ASSIGNMENT
Using the material below, print the line that contains "first major version", the line that contains "css not needed", and every line in between, exactly and nothing else.

SUPPLIED DATA
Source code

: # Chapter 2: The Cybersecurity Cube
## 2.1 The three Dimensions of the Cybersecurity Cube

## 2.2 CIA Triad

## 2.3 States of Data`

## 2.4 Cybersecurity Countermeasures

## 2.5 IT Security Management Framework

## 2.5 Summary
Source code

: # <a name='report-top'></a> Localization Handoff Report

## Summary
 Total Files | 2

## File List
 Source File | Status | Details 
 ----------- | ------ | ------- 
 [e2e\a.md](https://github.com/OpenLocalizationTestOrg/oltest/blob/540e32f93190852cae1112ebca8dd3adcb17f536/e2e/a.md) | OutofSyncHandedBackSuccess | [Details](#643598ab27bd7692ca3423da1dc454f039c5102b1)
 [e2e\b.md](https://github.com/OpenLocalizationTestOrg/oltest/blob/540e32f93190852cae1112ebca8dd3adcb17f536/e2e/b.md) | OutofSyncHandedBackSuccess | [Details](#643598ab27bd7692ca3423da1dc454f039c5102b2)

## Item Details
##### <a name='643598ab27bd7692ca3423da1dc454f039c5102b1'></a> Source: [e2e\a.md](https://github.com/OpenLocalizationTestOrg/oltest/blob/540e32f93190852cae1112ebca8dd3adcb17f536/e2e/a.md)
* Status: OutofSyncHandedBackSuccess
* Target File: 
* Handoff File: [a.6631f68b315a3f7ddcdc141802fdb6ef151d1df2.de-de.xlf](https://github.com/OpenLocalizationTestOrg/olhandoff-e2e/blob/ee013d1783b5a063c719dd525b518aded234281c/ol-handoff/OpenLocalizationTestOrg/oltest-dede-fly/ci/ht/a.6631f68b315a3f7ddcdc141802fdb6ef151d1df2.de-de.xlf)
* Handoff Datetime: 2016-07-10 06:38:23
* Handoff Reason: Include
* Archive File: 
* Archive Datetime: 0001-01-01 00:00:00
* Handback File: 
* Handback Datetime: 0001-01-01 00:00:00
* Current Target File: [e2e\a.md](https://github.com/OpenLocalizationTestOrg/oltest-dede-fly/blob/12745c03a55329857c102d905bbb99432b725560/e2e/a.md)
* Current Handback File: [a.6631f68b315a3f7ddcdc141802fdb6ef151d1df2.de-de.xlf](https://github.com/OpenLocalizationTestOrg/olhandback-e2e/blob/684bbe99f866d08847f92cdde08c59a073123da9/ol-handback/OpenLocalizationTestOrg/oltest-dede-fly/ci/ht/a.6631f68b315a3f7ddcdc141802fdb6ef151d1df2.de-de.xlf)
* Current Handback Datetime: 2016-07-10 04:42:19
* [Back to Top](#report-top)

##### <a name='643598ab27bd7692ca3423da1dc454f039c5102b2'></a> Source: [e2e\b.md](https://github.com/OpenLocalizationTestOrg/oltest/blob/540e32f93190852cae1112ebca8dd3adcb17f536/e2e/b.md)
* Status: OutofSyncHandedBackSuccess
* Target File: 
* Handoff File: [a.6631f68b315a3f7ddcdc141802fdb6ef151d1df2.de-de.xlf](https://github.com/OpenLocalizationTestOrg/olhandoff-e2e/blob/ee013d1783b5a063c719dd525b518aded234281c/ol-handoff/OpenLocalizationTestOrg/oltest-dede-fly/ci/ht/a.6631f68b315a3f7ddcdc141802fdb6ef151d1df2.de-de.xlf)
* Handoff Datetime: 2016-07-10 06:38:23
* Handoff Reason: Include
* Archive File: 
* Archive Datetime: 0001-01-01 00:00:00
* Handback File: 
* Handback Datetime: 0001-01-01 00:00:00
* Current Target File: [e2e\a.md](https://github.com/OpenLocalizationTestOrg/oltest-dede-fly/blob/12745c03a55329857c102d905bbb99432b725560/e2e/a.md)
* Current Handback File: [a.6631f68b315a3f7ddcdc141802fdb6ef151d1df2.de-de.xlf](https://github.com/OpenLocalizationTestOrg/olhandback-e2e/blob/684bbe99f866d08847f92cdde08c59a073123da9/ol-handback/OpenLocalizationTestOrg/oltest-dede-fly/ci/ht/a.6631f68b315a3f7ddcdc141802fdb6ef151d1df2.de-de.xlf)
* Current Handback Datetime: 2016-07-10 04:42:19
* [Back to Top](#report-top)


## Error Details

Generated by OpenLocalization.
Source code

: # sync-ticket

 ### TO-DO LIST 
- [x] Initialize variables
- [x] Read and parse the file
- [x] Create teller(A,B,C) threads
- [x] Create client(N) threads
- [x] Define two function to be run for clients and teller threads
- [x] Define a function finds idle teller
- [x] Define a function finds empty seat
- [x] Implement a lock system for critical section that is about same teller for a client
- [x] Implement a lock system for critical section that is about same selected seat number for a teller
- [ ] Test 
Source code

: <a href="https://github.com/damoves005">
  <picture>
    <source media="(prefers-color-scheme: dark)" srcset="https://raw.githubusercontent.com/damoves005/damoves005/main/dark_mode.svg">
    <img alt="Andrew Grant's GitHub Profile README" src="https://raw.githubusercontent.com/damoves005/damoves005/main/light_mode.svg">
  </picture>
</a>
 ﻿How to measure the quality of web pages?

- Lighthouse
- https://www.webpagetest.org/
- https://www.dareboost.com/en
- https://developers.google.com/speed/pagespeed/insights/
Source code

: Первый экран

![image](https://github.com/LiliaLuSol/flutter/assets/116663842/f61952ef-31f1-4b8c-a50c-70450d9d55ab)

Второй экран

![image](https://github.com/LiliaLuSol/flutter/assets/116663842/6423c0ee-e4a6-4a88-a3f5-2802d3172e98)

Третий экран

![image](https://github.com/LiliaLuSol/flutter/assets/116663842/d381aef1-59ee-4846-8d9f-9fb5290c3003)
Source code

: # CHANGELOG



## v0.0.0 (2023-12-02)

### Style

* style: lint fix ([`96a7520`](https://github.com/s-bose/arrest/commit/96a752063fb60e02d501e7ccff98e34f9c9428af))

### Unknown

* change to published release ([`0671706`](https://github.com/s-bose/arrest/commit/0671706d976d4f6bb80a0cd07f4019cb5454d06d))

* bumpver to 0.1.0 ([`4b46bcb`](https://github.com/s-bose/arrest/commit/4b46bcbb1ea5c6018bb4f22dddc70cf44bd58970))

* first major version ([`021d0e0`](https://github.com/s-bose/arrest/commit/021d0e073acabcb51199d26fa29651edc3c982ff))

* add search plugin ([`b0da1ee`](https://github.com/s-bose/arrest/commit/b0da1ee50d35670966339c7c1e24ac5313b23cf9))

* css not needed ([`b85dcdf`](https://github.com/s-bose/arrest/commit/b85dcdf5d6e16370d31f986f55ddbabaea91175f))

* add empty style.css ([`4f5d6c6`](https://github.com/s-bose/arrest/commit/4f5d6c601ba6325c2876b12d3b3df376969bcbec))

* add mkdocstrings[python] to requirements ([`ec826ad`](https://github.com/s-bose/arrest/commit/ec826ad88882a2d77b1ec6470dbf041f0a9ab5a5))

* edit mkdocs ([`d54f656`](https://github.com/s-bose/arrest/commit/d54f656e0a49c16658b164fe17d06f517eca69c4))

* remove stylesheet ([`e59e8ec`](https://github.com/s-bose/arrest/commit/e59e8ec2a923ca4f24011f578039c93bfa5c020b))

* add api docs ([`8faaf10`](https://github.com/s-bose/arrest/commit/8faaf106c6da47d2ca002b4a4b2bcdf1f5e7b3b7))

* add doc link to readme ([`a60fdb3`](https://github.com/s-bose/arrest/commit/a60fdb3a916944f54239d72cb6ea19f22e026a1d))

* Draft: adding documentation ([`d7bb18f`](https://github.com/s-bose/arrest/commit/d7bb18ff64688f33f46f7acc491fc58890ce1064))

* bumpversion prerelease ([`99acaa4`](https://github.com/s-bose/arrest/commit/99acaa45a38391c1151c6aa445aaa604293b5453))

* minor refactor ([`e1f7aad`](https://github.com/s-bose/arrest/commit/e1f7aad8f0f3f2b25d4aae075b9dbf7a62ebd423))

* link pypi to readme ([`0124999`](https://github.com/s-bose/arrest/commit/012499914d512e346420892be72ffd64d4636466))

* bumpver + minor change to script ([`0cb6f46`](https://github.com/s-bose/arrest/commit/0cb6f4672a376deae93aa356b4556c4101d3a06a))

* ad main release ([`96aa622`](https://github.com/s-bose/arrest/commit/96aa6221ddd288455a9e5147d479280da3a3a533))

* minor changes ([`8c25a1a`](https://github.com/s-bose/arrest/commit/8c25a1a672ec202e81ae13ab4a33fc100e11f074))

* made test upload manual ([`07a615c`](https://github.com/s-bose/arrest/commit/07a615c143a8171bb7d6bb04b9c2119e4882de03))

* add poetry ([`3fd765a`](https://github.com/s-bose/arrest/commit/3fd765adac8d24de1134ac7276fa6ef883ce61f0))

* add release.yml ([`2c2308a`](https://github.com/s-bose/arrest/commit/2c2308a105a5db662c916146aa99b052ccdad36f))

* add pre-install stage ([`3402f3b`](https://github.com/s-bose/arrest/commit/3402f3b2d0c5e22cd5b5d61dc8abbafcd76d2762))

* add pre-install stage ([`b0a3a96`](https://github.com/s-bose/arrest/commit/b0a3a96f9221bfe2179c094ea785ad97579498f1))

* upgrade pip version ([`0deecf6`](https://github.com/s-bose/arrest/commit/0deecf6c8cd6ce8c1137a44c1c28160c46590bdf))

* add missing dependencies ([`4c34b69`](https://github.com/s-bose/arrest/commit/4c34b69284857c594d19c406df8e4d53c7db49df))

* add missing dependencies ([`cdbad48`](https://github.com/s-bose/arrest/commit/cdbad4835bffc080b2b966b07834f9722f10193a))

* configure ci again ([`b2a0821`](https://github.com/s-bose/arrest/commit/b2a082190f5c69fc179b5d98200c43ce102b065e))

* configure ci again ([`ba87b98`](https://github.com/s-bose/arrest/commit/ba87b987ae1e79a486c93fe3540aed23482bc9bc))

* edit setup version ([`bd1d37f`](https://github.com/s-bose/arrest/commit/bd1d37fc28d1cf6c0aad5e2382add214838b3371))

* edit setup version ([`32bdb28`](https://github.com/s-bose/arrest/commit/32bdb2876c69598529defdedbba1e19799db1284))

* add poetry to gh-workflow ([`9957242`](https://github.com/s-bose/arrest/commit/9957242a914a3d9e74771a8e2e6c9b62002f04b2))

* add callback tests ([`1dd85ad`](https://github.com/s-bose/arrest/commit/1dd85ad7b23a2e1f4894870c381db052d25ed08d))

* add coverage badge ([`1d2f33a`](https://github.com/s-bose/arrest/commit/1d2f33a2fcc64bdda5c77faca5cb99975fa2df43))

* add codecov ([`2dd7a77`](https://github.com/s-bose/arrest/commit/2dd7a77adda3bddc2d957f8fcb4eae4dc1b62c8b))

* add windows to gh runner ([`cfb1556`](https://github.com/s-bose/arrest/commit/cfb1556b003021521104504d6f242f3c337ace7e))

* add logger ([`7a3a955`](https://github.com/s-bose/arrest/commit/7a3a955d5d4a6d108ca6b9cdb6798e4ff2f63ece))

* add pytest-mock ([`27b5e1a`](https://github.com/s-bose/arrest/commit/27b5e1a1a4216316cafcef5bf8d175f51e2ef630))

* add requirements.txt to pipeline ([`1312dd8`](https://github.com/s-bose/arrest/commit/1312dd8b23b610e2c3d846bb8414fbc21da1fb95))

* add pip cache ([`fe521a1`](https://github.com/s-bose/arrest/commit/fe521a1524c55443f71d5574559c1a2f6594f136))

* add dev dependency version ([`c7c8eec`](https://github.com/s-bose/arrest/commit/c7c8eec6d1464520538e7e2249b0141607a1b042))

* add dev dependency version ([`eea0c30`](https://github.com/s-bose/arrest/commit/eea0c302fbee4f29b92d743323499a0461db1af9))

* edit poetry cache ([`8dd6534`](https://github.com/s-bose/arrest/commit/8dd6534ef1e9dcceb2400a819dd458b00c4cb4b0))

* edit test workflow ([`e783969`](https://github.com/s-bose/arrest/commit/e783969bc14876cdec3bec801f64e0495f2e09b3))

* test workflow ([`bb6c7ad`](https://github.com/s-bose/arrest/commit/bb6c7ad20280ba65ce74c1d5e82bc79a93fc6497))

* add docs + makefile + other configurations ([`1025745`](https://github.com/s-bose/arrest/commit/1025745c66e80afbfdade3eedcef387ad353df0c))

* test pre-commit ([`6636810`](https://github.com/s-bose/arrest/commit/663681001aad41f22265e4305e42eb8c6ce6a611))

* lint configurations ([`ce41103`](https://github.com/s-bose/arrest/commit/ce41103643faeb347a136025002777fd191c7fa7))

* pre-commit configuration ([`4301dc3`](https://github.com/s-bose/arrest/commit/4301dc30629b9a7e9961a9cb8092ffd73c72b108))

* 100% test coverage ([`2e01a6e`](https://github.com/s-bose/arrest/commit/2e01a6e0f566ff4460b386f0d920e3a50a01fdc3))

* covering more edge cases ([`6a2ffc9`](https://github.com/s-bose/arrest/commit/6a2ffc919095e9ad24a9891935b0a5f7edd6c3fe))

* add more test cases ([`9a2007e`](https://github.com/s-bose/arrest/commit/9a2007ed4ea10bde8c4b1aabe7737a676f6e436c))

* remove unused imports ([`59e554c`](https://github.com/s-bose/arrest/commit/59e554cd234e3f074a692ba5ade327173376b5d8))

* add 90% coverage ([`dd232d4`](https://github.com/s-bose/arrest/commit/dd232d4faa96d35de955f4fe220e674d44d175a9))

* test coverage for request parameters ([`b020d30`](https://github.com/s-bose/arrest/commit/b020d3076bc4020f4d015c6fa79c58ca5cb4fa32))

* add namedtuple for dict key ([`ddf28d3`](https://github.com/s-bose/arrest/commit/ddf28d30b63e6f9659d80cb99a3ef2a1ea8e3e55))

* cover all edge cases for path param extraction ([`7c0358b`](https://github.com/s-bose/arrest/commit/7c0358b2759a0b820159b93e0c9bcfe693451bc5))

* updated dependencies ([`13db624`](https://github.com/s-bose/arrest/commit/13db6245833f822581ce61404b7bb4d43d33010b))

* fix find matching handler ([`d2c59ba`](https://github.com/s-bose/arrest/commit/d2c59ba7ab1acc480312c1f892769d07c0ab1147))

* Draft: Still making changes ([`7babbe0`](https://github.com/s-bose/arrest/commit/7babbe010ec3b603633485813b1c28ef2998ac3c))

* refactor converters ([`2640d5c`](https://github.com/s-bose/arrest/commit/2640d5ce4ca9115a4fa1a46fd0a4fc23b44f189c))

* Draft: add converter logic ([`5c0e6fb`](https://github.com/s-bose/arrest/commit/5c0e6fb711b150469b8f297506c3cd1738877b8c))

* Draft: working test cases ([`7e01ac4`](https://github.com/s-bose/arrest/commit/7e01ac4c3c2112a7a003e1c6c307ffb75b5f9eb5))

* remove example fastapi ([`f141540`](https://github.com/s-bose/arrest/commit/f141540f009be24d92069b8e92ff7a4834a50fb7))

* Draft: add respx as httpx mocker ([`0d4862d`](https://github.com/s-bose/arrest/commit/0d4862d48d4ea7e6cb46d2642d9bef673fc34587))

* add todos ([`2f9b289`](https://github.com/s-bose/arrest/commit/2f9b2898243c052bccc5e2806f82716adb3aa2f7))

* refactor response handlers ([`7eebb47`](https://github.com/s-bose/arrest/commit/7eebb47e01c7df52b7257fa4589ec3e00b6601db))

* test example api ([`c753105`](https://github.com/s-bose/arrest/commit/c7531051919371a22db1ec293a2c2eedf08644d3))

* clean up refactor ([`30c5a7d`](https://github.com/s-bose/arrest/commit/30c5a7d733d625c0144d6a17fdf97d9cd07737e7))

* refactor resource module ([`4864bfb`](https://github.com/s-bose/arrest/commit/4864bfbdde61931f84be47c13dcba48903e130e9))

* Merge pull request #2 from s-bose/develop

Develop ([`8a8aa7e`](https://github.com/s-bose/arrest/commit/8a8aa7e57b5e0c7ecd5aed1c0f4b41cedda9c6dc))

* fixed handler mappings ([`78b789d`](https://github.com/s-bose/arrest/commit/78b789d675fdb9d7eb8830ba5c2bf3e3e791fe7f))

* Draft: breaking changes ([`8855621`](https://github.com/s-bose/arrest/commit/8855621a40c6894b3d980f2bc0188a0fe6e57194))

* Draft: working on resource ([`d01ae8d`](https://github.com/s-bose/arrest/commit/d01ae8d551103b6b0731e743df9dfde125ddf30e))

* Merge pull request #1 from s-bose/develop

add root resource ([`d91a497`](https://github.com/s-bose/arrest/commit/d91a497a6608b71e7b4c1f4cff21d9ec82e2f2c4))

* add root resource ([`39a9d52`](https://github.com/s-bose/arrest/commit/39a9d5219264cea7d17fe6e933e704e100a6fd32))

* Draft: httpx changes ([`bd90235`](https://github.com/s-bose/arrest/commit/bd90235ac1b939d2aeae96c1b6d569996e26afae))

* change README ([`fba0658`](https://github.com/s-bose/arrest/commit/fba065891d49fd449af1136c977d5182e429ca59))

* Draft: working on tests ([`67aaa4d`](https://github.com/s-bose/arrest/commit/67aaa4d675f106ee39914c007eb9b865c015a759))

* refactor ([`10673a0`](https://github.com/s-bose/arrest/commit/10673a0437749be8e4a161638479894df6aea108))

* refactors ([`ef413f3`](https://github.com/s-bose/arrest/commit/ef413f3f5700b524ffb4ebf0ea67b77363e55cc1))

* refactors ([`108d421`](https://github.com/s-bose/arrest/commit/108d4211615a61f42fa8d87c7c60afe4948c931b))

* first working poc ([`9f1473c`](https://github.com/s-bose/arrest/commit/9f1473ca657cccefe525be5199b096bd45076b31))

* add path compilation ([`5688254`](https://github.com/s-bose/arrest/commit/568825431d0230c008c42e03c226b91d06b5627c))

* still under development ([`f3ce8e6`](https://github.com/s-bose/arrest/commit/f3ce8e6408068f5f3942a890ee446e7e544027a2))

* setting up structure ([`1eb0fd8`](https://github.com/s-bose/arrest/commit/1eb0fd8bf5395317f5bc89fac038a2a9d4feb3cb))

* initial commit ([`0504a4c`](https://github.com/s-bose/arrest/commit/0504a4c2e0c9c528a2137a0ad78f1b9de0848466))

TASK ANSWER
* first major version ([`021d0e0`](https://github.com/s-bose/arrest/commit/021d0e073acabcb51199d26fa29651edc3c982ff))

* add search plugin ([`b0da1ee`](https://github.com/s-bose/arrest/commit/b0da1ee50d35670966339c7c1e24ac5313b23cf9))

* css not needed ([`b85dcdf`](https://github.com/s-bose/arrest/commit/b85dcdf5d6e16370d31f986f55ddbabaea91175f))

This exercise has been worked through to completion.